One of the unexpected pleasures of The House of Government is Yuri Slezkine’s occasional playful way with words. Given the subject matter, and particularly given Slezkine’s argument that Bolshevism can best be understood as a millennarian sect that gained control of the state, a reader would be forgiven for thinking that his prose would range from ardent to dry. My sense from reading the book, however, is that Slezkine was enjoying the writing, page by page, sentence by sentence. Nothing else can really account for his light touch and occasional exercise in drollery, sometimes where it is least expected. “The main selection criterion [for execution during the Red Terror of 1918] was class belonging, manifested (or not) in antigovernment actions and opinions. The main markers of class belonging were in the eye of the beheader.” (p. 159) In another passage whose page number I have misplaced, he writes of party activists putting the cart before the material preconditions necessary for it.
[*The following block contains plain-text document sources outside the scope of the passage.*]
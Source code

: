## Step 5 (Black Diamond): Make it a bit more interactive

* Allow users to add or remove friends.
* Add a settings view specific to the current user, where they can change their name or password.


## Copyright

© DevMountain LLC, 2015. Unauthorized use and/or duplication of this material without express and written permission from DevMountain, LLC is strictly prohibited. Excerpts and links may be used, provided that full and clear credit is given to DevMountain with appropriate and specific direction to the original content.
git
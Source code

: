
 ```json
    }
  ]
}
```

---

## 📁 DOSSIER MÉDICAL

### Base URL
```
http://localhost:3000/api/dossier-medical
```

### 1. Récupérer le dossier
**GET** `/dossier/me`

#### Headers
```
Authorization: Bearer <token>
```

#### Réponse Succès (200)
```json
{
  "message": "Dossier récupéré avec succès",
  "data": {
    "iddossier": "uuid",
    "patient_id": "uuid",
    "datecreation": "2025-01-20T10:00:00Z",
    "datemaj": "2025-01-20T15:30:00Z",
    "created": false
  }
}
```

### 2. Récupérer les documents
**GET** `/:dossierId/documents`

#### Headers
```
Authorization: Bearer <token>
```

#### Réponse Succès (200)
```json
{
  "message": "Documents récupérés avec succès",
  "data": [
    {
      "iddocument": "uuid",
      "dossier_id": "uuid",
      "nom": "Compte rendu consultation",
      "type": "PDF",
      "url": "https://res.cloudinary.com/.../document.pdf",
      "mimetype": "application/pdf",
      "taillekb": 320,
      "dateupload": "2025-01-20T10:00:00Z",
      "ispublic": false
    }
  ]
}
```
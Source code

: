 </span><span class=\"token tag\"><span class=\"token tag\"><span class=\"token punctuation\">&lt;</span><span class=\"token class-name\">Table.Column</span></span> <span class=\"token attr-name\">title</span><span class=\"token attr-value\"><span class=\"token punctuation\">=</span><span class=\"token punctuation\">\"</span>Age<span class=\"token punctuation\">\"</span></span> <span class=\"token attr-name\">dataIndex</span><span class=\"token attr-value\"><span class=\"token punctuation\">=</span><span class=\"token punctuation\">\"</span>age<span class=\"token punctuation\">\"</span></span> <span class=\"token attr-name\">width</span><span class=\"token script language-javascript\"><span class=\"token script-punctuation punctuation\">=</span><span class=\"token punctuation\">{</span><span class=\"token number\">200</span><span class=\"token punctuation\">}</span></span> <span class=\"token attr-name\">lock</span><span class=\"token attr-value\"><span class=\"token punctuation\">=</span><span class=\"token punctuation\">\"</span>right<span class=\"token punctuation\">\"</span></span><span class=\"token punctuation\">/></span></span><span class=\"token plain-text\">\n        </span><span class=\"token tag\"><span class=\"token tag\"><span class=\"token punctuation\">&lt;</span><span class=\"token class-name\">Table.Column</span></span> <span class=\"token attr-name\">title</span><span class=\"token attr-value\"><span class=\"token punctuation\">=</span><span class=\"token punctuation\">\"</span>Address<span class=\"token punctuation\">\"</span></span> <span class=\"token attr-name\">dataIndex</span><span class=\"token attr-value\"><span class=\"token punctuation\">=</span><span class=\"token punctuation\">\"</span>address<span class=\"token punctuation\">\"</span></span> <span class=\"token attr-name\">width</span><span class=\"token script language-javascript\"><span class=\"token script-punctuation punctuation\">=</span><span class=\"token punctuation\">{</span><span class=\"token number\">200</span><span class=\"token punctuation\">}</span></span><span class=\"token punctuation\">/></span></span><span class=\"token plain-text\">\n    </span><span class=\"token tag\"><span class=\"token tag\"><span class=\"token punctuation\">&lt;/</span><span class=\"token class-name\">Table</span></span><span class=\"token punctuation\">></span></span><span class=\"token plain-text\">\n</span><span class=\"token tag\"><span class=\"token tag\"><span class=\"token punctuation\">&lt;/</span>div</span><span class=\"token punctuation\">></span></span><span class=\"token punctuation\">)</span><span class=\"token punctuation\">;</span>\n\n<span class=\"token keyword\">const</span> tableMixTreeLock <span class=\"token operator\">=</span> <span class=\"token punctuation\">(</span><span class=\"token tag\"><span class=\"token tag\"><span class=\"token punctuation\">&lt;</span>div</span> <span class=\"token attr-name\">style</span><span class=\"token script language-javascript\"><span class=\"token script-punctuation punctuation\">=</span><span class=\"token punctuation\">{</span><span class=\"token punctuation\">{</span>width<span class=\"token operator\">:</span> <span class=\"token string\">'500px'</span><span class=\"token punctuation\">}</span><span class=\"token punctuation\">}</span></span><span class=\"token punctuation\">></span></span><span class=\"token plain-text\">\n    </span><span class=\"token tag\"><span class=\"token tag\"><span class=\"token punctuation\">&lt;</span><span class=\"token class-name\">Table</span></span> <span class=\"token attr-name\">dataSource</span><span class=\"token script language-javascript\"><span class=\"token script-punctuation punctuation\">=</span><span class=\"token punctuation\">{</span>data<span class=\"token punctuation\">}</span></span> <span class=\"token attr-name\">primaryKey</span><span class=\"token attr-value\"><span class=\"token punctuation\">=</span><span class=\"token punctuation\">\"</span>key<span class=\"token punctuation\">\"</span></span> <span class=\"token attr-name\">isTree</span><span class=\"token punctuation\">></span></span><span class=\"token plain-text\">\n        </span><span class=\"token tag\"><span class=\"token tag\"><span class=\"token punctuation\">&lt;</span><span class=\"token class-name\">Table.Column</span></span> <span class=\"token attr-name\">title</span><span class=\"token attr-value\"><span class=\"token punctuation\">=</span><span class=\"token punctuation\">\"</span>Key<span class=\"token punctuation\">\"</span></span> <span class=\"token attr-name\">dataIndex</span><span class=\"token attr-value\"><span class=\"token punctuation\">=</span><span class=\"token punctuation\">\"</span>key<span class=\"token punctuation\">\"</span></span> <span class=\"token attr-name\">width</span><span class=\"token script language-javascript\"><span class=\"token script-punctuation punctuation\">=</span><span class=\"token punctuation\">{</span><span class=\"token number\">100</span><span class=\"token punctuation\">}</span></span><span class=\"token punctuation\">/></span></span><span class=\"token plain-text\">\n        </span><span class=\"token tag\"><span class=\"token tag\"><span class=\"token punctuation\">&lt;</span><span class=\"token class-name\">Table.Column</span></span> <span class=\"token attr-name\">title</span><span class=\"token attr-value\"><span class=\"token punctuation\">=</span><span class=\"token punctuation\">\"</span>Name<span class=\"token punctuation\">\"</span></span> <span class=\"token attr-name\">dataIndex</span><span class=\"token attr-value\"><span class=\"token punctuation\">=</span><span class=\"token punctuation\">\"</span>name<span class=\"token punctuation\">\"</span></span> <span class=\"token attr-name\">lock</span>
The virtues that I found in the book’s first chapters have continued through the halfway point; namely, thoroughness without belaboring the point, a desire to tell his story comprehensively if not completely (and the cast of characters of the book as it does exist points out the impossibility of telling the story completely), and an ability to show how the parts relate to the whole. Modern printing technology also helps the book greatly; a significant number of two-page spreads feature photos of people mentioned on the pages, reproductions of period art, or pictures of locations discussed in the text. All of these combine to give a richer, more immediate sense of the times that Slezkine describes. Chapter 9, “The Eternal House” covers the construction of the House of Government, and it is particularly rich with illustrations. These show the building in progress, plans of the whole and individual apartments, how it fit with planners’ concepts of transforming Moscow, and more. Chapter 10, “The New Tenants,” shows many of them. That chapter also contains an interesting digression into the theater that was built into the House, the company that was selected to reside there, and the hazardous interplay between art and politics that shaped creative life in the Soviet Union.
Living up to expectations, and worth the time required to read.